Jul 11, 2024

Simple Regression comparison on Advertising data

DevTechie Inc

Problem Statement: Today, we will explore Simple vs Polynomial regression and compare the effectiveness or lack there of based on the nature of the data.
We will download Advertising data from Kaggle and measure TV and Newspaper spend against sales. So lets get going.

# Import all the libraries that we will need
import numpy as np
import pandas as pd
import matplotlib.pyplot as plt
import seaborn as sns

# Load the file using pandas, since we have csv format we are 
# using read_csv but other formats are also supported

file_path = r'/Users/Downloads/advertising.csv'
df_ad_data = pd.read_csv(file_path)
df_ad_data.head()

TV

# Plotting the spend on TV against Total sales using regression line plot
sns.regplot(data=df_ad_data, x='TV', y='Sales')

Figure 1

We see that there is a correlation and is pretty intuitive, since we have one y vector and one X feature, with the help of Seaborn we are able to plot out a regression line using ordinary least squares.

Now we want to calculate this line ourselves. In this article, we will explore only Simple Linear Regression

Simple Linear Regression
Polynomial Regression

Let’s calculate this line first by using simple linear regression as y=mx+c

Simple Linear Fit

#y = B1X + B0
beta_tv_1, beta_tv_0 = np.polyfit(X_TV, y_tv, deg = 1)

Numpy has the function np.polyfit that can calculate the ordinary least squares. Since, we are only calculating a simple equation of y=mx+c our deg will be equal to 1.

Next we generate some potential spend. From above graph we see that TV spend goes upto 300 to we will generate some values under 100 in that range as below

potential_tv_spend = np.linspace(0, 300, 100)

Now, per our equation y=mx+c or y=B1X+B0, lets put the values to get y which will be our predicted sales

predicted_tv_sales = beta_tv_1*potential_tv_spend + beta_tv_0

It is time to plot the results

sns.scatterplot(data=df_ad_data, x='TV', y='Sales')
plt.plot(potential_tv_spend, predicted_tv_sales, color='red')

Figure 2

So, basically we just have a line that just fit the linear equation of y=mx+c, which is same as what Seaborn regplot was doing for us in Figure 1.

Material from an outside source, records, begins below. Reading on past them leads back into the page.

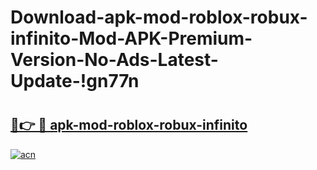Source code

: # Download-apk-mod-roblox-robux-infinito-Mod-APK-Premium-Version-No-Ads-Latest-Update-!gn77n

# <h2><a href="https://jjrxw7.esa.edu.pl?title=apk-mod-roblox-robux-infinito&ref=gn77n">🔗👉 🔴 apk-mod-roblox-robux-infinito</a></h2>

[![acn](https://github.com/user-attachments/assets/0f9c940e-d8b0-45ae-aac7-cd30a18b3e1c)](https://jjrxw7.esa.edu.pl?title=apk-mod-roblox-robux-infinito&ref=gn77n)

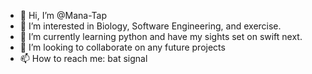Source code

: - 👋 Hi, I’m @Mana-Tap
- 👀 I’m interested in Biology, Software Engineering, and exercise.
- 🌱 I’m currently learning python and have my sights set on swift next.
- 💞️ I’m looking to collaborate on any future projects 
- 📫 How to reach me: bat signal

<!---
Mana-Tap/Mana-Tap is a ✨ special ✨ repository because its `README.md` (this file) appears on your GitHub profile.
You can click the Preview link to take a look at your changes.
--->
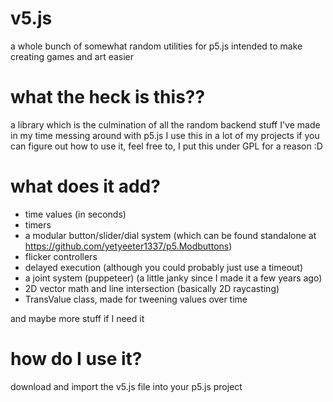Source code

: # v5.js
a whole bunch of somewhat random utilities for p5.js intended to make creating games and art easier

# what the heck is this??
a library which is the culmination of all the random backend stuff I've made in my time messing around with p5.js
I use this in a lot of my projects
if you can figure out how to use it, feel free to, I put this under GPL for a reason :D

# what does it add?
- time values (in seconds)
- timers
- a modular button/slider/dial system (which can be found standalone at https://github.com/yetyeeter1337/p5.Modbuttons)
- flicker controllers
- delayed execution (although you could probably just use a timeout)
- a joint system (puppeteer) (a little janky since I made it a few years ago)
- 2D vector math and line intersection (basically 2D raycasting)
- TransValue class, made for tweening values over time

and maybe more stuff if I need it

# how do I use it?
download and import the v5.js file into your p5.js project
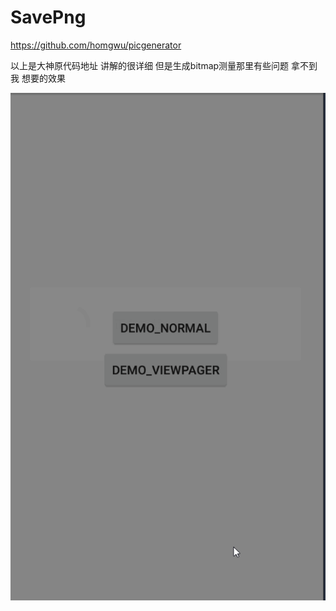 # SavePng

https://github.com/homgwu/picgenerator

以上是大神原代码地址
讲解的很详细
但是生成bitmap测量那里有些问题 
拿不到我 想要的效果

![image](https://github.com/zhuzhutai/SavePng/blob/master/record.gif)
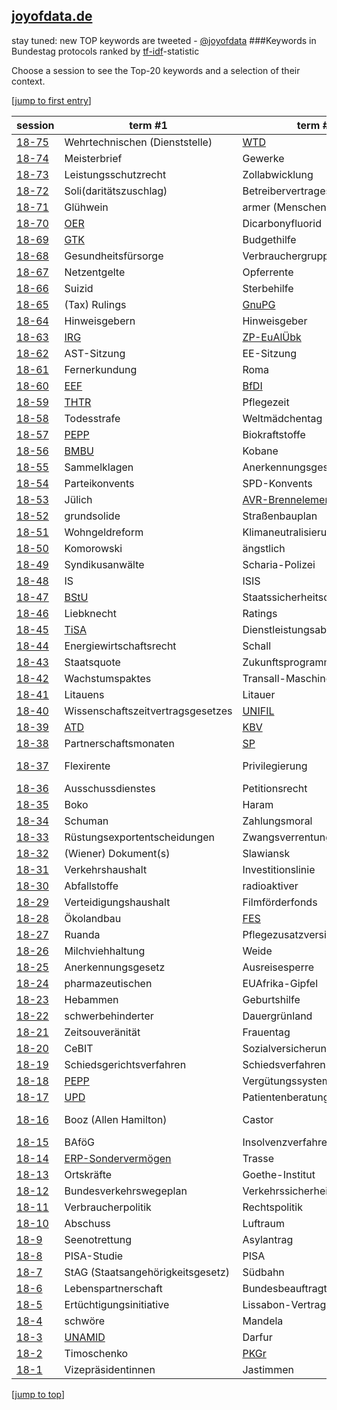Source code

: [joyofdata.de](http://www.joyofdata.de/blog/tf-idf-statistic-keyword-extraction/)
---
stay tuned: new TOP keywords are tweeted - [@joyofdata](https://twitter.com/joyofdata)
###Keywords in Bundestag protocols ranked by [tf-idf](http://en.wikipedia.org/wiki/Tf–idf)-statistic

Choose a session to see the Top-20 keywords and a selection of their context.

[<a href='#bottom' name="top">jump to first entry</a>]

session | term #1 | term #2 | term #3
--- | --- | --- | ---
[18-75](bt-18-75.md) | Wehrtechnischen (Dienststelle) | [WTD](http://de.wikipedia.org/wiki/Wehrtechnische_Dienststelle) | Meisterpflicht
[18-74](bt-18-74.md) | Meisterbrief | Gewerke | Meisterpflicht
[18-73](bt-18-73.md) | Leistungsschutzrecht | Zollabwicklung | Erhebungskostenpauschale
[18-72](bt-18-72.md) | Soli(daritätszuschlag) | Betreibervertrages | Geier
[18-71](bt-18-71.md) | Glühwein | armer (Menschen) | [LuFV](http://de.wikipedia.org/wiki/Leistungs-_und_Finanzierungsvereinbarung)
[18-70](bt-18-70.md) | [OER](http://en.wikipedia.org/wiki/Open_educational_resources) | Dicarbonyfluorid | Tierwohl-Initiative
[18-69](bt-18-69.md) | [GTK](http://de.wikipedia.org/wiki/GTK_Boxer) | Budgethilfe | Heul (doch!)
[18-68](bt-18-68.md) | Gesundheitsfürsorge | Verbrauchergruppen | Haushaltseinbringung
[18-67](bt-18-67.md) | Netzentgelte | Opferrente | Familienpflegezeit
[18-66](bt-18-66.md) | Suizid | Sterbehilfe | Selbsttötung
[18-65](bt-18-65.md) | (Tax) Rulings |  [GnuPG](http://en.wikipedia.org/wiki/GNU_Privacy_Guard) | Steuermodelle
[18-64](bt-18-64.md) | Hinweisgebern | Hinweisgeber | [Gerst](http://en.wikipedia.org/wiki/Alexander_Gerst)
[18-63](bt-18-63.md) | [IRG](https://www.bundesjustizamt.de/DE/Themen/Gerichte_Behoerden/IRS/Rechtshilfe_node.html) | [ZP-EuAlÜbk](http://www.admin.ch/opc/de/classified-compilation/19780061/index.html) | Auslieferungsverfahren
[18-62](bt-18-62.md) | AST-Sitzung | EE-Sitzung | DKW-Sitzung
[18-61](bt-18-61.md) | Fernerkundung | Roma | Sinti
[18-60](bt-18-60.md) | [EEF](http://en.wikipedia.org/wiki/European_Development_Fund) | [BfDI](http://de.wikipedia.org/wiki/Bundesbeauftragter_f%C3%BCr_den_Datenschutz_und_die_Informationsfreiheit) | Rahmenfrist
[18-59](bt-18-59.md) | [THTR](http://de.wikipedia.org/wiki/Kernkraftwerk_THTR-300) | Pflegezeit | Bitcoins
[18-58](bt-18-58.md) | Todesstrafe | Weltmädchentag | Malala
[18-57](bt-18-57.md) | [PEPP](http://de.wikipedia.org/wiki/Pauschalierendes_Entgeltsystem_Psychiatrie_und_Psychosomatik) | Biokraftstoffe | Treibhausgasquote
[18-56](bt-18-56.md) | [BMBU](http://www.bmub.bund.de/) | Kobane | Irlands
[18-55](bt-18-55.md) | Sammelklagen | Anerkennungsgesetz | Gruppenverfahren
[18-54](bt-18-54.md) | Parteikonvents | SPD-Konvents | Entfristung
[18-53](bt-18-53.md) | Jülich | [AVR-Brennelemente](http://en.wikipedia.org/wiki/AVR_reactor) | Seuche
[18-52](bt-18-52.md) | grundsolide | Straßenbauplan | grundsoliden
[18-51](bt-18-51.md) | Wohngeldreform | Klimaneutralisierung | Bürgerarbeiter
[18-50](bt-18-50.md) | Komorowski | ängstlich | Entstaatlichung
[18-49](bt-18-49.md) | Syndikusanwälte | Scharia-Polizei | [DPMA](http://www.dpma.de/)
[18-48](bt-18-48.md) | IS | ISIS | Jesiden
[18-47](bt-18-47.md) | [BStU](http://www.bstu.bund.de) | Staatssicherheitsdienstes | Stasi-Unterlagen-Gesetz
[18-46](bt-18-46.md) | Liebknecht | Ratings | Arbeitsplatzverlusten
[18-45](bt-18-45.md) | [TiSA](http://en.wikipedia.org/wiki/Trade_in_Services_Agreement) | Dienstleistungsabkommen | Dienstleistungsabkommens
[18-44](bt-18-44.md) | Energiewirtschaftsrecht | Schall | Oststrecke
[18-43](bt-18-43.md) | Staatsquote | Zukunftsprogramm | Defizitkriterien
[18-42](bt-18-42.md) | Wachstumspaktes | Transall-Maschinen | achselzuckend
[18-41](bt-18-41.md) | Litauens | Litauer | Garantiezins
[18-40](bt-18-40.md) | Wissenschaftszeitvertragsgesetzes | [UNIFIL](http://www.un.org/en/peacekeeping/missions/unifil/) | [MNLA](http://en.wikipedia.org/wiki/National_Movement_for_the_Liberation_of_Azawad)
[18-39](bt-18-39.md) | [ATD](http://de.wikipedia.org/wiki/Antiterrordatei) | [KBV](http://www.kbv.de/html/) | KomV (Kommisionsvorschlag)
[18-38](bt-18-38.md) | Partnerschaftsmonaten | [SP](http://en.wikipedia.org/wiki/SIG_Sauer_Pro_series) | Partnerschaftmonate
[18-37](bt-18-37.md) | Flexirente | Privilegierung | zweijährigen (Bezug von Arbeitslosengeld)
[18-36](bt-18-36.md) | Ausschussdienstes | Petitionsrecht | Postuniversaldienst
[18-35](bt-18-35.md) | Boko | Haram | Rückbaus
[18-34](bt-18-34.md) | Schuman | Zahlungsmoral | Höchstfrist
[18-33](bt-18-33.md) | Rüstungsexportentscheidungen | Zwangsverrentung | Bundesmeldegesetz
[18-32](bt-18-32.md) | (Wiener) Dokument(s) | Slawiansk | Separatisten
[18-31](bt-18-31.md) | Verkehrshaushalt | Investitionslinie | Schleuse
[18-30](bt-18-30.md) | Abfallstoffe | radioaktiver | Standortauswahlgesetzes
[18-29](bt-18-29.md) | Verteidigungshaushalt | Filmförderfonds | Sonderinitiativen
[18-28](bt-18-28.md) | Ökolandbau | [FES](http://www.fes-sport.de/) | Juliusturm
[18-27](bt-18-27.md) | Ruanda | Pflegezusatzversicherung | Teilhabebericht
[18-26](bt-18-26.md) | Milchviehhaltung | Weide | Nachtruhe
[18-25](bt-18-25.md) | Anerkennungsgesetz | Ausreisesperre | Familienkassen
[18-24](bt-18-24.md) | pharmazeutischen | EUAfrika-Gipfel | Aufwandsentschädigungen
[18-23](bt-18-23.md) | Hebammen | Geburtshilfe | Verpackungsverordnung
[18-22](bt-18-22.md) | schwerbehinderter | Dauergrünland | Erfüllungsaufwand
[18-21](bt-18-21.md) | Zeitsouveränität | Frauentag | Parlamentsbeteiligungsgesetzes
[18-20](bt-18-20.md) | CeBIT | Sozialversicherungsabkommen | Kontaktgruppe
[18-19](bt-18-19.md) | Schiedsgerichtsverfahren | Schiedsverfahren | Kot
[18-18](bt-18-18.md) | [PEPP](http://de.wikipedia.org/wiki/Pauschalierendes_Entgeltsystem_Psychiatrie_und_Psychosomatik)| Vergütungssystem | Entgeltsystem
[18-17](bt-18-17.md) | [UPD](http://www.patientenberatung.de/) | Patientenberatung | Gemüse
[18-16](bt-18-16.md) | Booz (Allen Hamilton) | Castor | SEWD (sonstige Einwirkungen Dritter)
[18-15](bt-18-15.md) | BAföG | Insolvenzverfahren | Insolvenzrecht
[18-14](bt-18-14.md) | [ERP-Sondervermögen](http://de.wikipedia.org/wiki/ERP-Sonderverm%C3%B6gen) | Trasse | [LNG](http://en.wikipedia.org/wiki/Levonorgestrel)
[18-13](bt-18-13.md) | Ortskräfte | Goethe-Institut | Gramm
[18-12](bt-18-12.md) | Bundesverkehrswegeplan | Verkehrssicherheit | Pedelecs
[18-11](bt-18-11.md) | Verbraucherpolitik | Rechtspolitik | Tierhaltung
[18-10](bt-18-10.md) | Abschuss | Luftraum | Künstlersozialkasse
[18-9](bt-18-9.md) | Seenotrettung | Asylantrag | Asylsuchenden
[18-8](bt-18-8.md) | PISA-Studie | PISA | Königshaus
[18-7](bt-18-7.md) | StAG (Staatsangehörigkeitsgesetz) | Südbahn | Fehleinschätzungen
[18-6](bt-18-6.md) | Lebenspartnerschaft | Bundesbeauftragte | Morlok
[18-5](bt-18-5.md) | Ertüchtigungsinitiative | Lissabon-Vertrag | Sozialstaatlichkeit
[18-4](bt-18-4.md) | schwöre | Mandela | helfe
[18-3](bt-18-3.md) | [UNAMID](http://www.un.org/en/peacekeeping/missions/unamid/) | Darfur | [HBW](http://de.wikipedia.org/wiki/Hauptstelle_f%C3%BCr_Befragungswesen)
[18-2](bt-18-2.md) | Timoschenko | [PKGr](http://de.wikipedia.org/wiki/Parlamentarisches_Kontrollgremium)| Kroatien 
[18-1](bt-18-1.md) | Vizepräsidentinnen | Jastimmen | Alterspräsident


[<a href='#top' name="bottom">jump to top</a>]
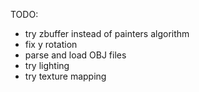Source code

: TODO:

- try zbuffer instead of painters algorithm
- fix y rotation
- parse and load OBJ files
- try lighting
- try texture mapping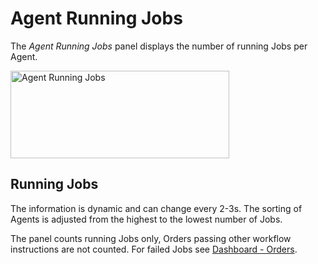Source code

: # Agent Running Jobs

The *Agent Running Jobs* panel displays the number of running Jobs per Agent.

<img src="assets/help-files/images/dashboard-agent-running-jobs.png" alt="Agent Running Jobs" width="350" height="140" />

## Running Jobs

The information is dynamic and can change every 2-3s. The sorting of Agents is adjusted from the highest to the lowest number of Jobs.

The panel counts running Jobs only, Orders passing other workflow instructions are not counted. For failed Jobs see [Dashboard - Orders](/dashboard-orders).
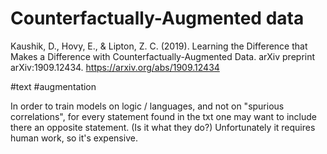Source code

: # Counterfactually-Augmented data

Kaushik, D., Hovy, E., & Lipton, Z. C. (2019). Learning the Difference that Makes a Difference with Counterfactually-Augmented Data. arXiv preprint arXiv:1909.12434.
https://arxiv.org/abs/1909.12434

#text #augmentation

In order to train models on logic / languages, and not on "spurious correlations", for every statement found in the txt one may want to include there an opposite statement. (Is it what they do?) Unfortunately it requires human work, so it's expensive.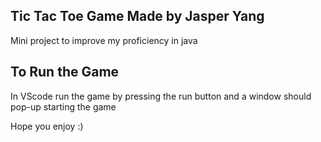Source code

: ## Tic Tac Toe Game Made by Jasper Yang 
Mini project to improve my proficiency in java 

## To Run the Game 
In VScode run the game by pressing the run button and a window should pop-up starting the game 

Hope you enjoy :)
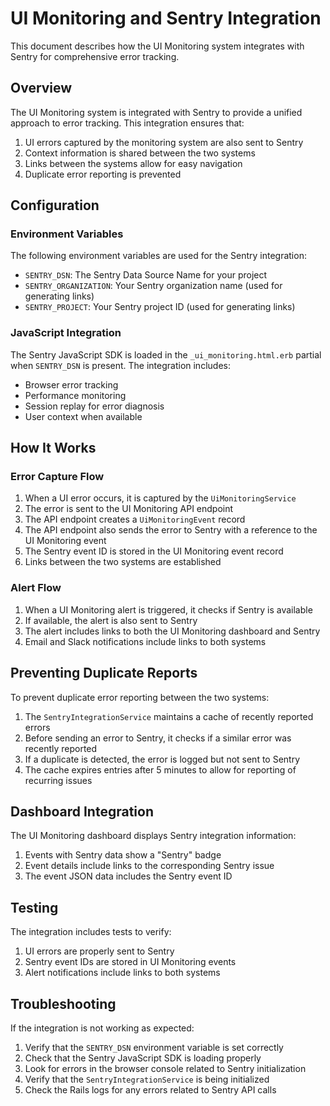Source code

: # UI Monitoring and Sentry Integration

This document describes how the UI Monitoring system integrates with Sentry for comprehensive error tracking.

## Overview

The UI Monitoring system is integrated with Sentry to provide a unified approach to error tracking. This integration ensures that:

1. UI errors captured by the monitoring system are also sent to Sentry
2. Context information is shared between the two systems
3. Links between the systems allow for easy navigation
4. Duplicate error reporting is prevented

## Configuration

### Environment Variables

The following environment variables are used for the Sentry integration:

- `SENTRY_DSN`: The Sentry Data Source Name for your project
- `SENTRY_ORGANIZATION`: Your Sentry organization name (used for generating links)
- `SENTRY_PROJECT`: Your Sentry project ID (used for generating links)

### JavaScript Integration

The Sentry JavaScript SDK is loaded in the `_ui_monitoring.html.erb` partial when `SENTRY_DSN` is present. The integration includes:

- Browser error tracking
- Performance monitoring
- Session replay for error diagnosis
- User context when available

## How It Works

### Error Capture Flow

1. When a UI error occurs, it is captured by the `UiMonitoringService`
2. The error is sent to the UI Monitoring API endpoint
3. The API endpoint creates a `UiMonitoringEvent` record
4. The API endpoint also sends the error to Sentry with a reference to the UI Monitoring event
5. The Sentry event ID is stored in the UI Monitoring event record
6. Links between the two systems are established

### Alert Flow

1. When a UI Monitoring alert is triggered, it checks if Sentry is available
2. If available, the alert is also sent to Sentry
3. The alert includes links to both the UI Monitoring dashboard and Sentry
4. Email and Slack notifications include links to both systems

## Preventing Duplicate Reports

To prevent duplicate error reporting between the two systems:

1. The `SentryIntegrationService` maintains a cache of recently reported errors
2. Before sending an error to Sentry, it checks if a similar error was recently reported
3. If a duplicate is detected, the error is logged but not sent to Sentry
4. The cache expires entries after 5 minutes to allow for reporting of recurring issues

## Dashboard Integration

The UI Monitoring dashboard displays Sentry integration information:

1. Events with Sentry data show a "Sentry" badge
2. Event details include links to the corresponding Sentry issue
3. The event JSON data includes the Sentry event ID

## Testing

The integration includes tests to verify:

1. UI errors are properly sent to Sentry
2. Sentry event IDs are stored in UI Monitoring events
3. Alert notifications include links to both systems

## Troubleshooting

If the integration is not working as expected:

1. Verify that the `SENTRY_DSN` environment variable is set correctly
2. Check that the Sentry JavaScript SDK is loading properly
3. Look for errors in the browser console related to Sentry initialization
4. Verify that the `SentryIntegrationService` is being initialized
5. Check the Rails logs for any errors related to Sentry API calls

Now lets see if we get the same pattern when we do this for Newspaper

Newspaper

We will do the exact same thing for newspaper, i.e. we will calculate the coefficients using np.polyfit

#First getting our X and y for polyfit
X_Newspaper = df_ad_data['Newspaper']
y_newspaper = df_ad_data['Sales']

beta_np_1, beta_np_0 = np.polyfit(X_Newspaper, y_newspaper, deg = 1)
beta_np_1, beta_np_0

Like before, we will generate some random numbers

potential_newspaper_spend = np.linspace(0,100, 100)

predicted_newspaper_sales = beta_np_1*potential_newspaper_spend+beta_np_0

Lets do the plotting

sns.scatterplot(data=df_ad_data, x='Newspaper', y='Sales')
plt.plot(potential_newspaper_spend, predicted_newspaper_sales, color='red')

Figure 3

As we can see data is scattered everywhere and if we try to draw a straight line there will be a lot of residual error. This data suggest that for TV, linear regression seems to be a good choice for predicting sales, however, there is no direct correlation for the same with newspaper spend data. We can conclude with graph above that linear regression would not be a good choice to predict sales from newspaper spend.

If we plot using Seaborn regplot , we get a similar line as above.

sns.regplot(data=df_ad_data, x='Newspaper', y='Sales')

Figure 3

With that we have reached the end of this article. Thank you once again for reading.